Sono passati 25 anni dall'attentato alle Torri Gemelle dell'11 settembre 2001. Sergio Mattarella ha ricordato così quel giorno: "Il doloroso ricordo degli attentati dell’11 settembre 2001 negli Stati Uniti rimane impresso nella coscienza di ciascuno come una pagina abietta nella storia recente dell’umanità. Una giornata che ha colpito nel profondo ogni sentimento di umanità", ha affermato il presidente della Repubblica, “la Repubblica italiana rinnova sentimenti di profondo cordoglio per le vittime di quei tragici fatti, punto di svolta nel corso della stessa storia contemporanea, che aprì a nuovi successivi drammi. Gravoso fu il tributo di morte e sofferenza pagato a quella tragedia anche dalla comunità italo-americana a New York e negli altri luoghi coinvolti nel folle disegno criminale degli attentatori".
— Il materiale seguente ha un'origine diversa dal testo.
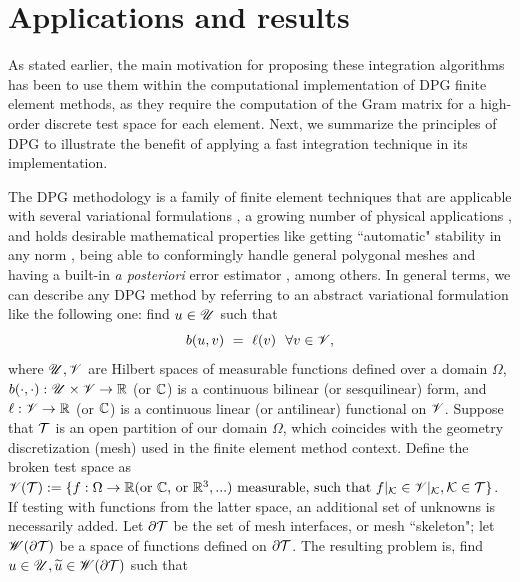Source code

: \section{Applications and results}
% 
As stated earlier, the main motivation for proposing these integration algorithms has been to use them within the computational implementation of DPG finite element methods, as they require the computation of the Gram matrix for a high-order discrete test space for each element. Next, we summarize the principles of DPG to illustrate the benefit of applying a fast integration technique in its implementation.

The DPG methodology is a family of finite element techniques that are applicable with several variational formulations \cite{DPGOverview}, a growing number of physical applications \cite{roberts2013discontinuous,HellwigThesis, demkowicz2016spacetime,Keith16,petrides2017adaptive,KeithOldroydB,FuentesViscoelasticity}, and holds desirable mathematical properties like getting ``automatic" stability in any norm \cite{demkowicz2011class}, being able to conformingly handle general polygonal meshes \cite{polydpg2017} and having a built-in \textit{a posteriori} error estimator \cite{demkowicz2012class,carstensen2014posteriori}, among others. In general terms, we can describe any DPG method by referring to an abstract variational formulation like the following one: find $u\in\mathscr{U}$ such that
% 
\begin{equation}
    b(u,v)\ =\ \ell(v)\ \ \forall v\in\mathscr{V},
\end{equation}
%
where $\mathscr{U},\mathscr{V}$ are Hilbert spaces of measurable functions defined over a domain $\Omega$, $b(\cdot,\cdot):\mathscr{U}\times\mathscr{V}\rightarrow\mathbb{R}$ (or $\mathbb{C}$) is a continuous bilinear (or sesquilinear) form, and $\ell:\mathscr{V}\rightarrow\mathbb{R}$ (or $\mathbb{C}$) is a continuous linear (or antilinear) functional on $\mathscr{V}$. Suppose that $\mathcal{T}$ is an open partition of our domain $\Omega$, which coincides with the geometry discretization (mesh) used in the finite element method context. Define the broken test space as $\mathscr{V}(\mathcal{T}):=\{f:\Omega\rightarrow\mathbb{R} (\text{or }\mathbb{C}\text{, or }\mathbb{R}^3,...)\text{ measurable, such that }f|_{\mathcal{K}}\in\mathscr{V}|_{\mathcal{K}},\mathcal{K}\in\mathcal{T}\}$. If testing with functions from the latter space, an additional set of unknowns is necessarily added. Let $\partial\mathcal{T}$ be the set of mesh interfaces, or mesh ``skeleton"; let $\mathscr{W}(\partial\mathcal{T})$ be a space of functions defined on $\partial\mathcal{T}$. The resulting problem is, find $u\in\mathscr{U}, \widetilde{u}\in\mathscr{W}(\partial\mathcal{T})$ such that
“Un pensiero commosso va anzitutto rivolto, in questo anniversario, ai familiari, a tutte le persone care di quanti ingiustamente perirono negli attacchi terroristici o in loro conseguenza, e ai soccorritori che si prodigarono senza sosta per salvare quante più vite possibili, operando in condizioni proibitive. L’unanime condanna per quanto accadde l’11 settembre del 2001 sollecitò una forte coesione della comunità internazionale contro il terrorismo in qualunque forma si manifestasse. All’indomani di quella ignobile e inammissibile aggressione, il richiamo ai valori di difesa dei diritti di ogni persona, trovò nell’Italia e nei partner europei una risposta ferma, immediata e corale. Il valore della pacifica convivenza tra i popoli deve ispirare gli odierni comportamenti, senza cedimenti alla logica della guerra che sembra, invece, prevalere in troppi teatri", ha continuto il capo dello Stato.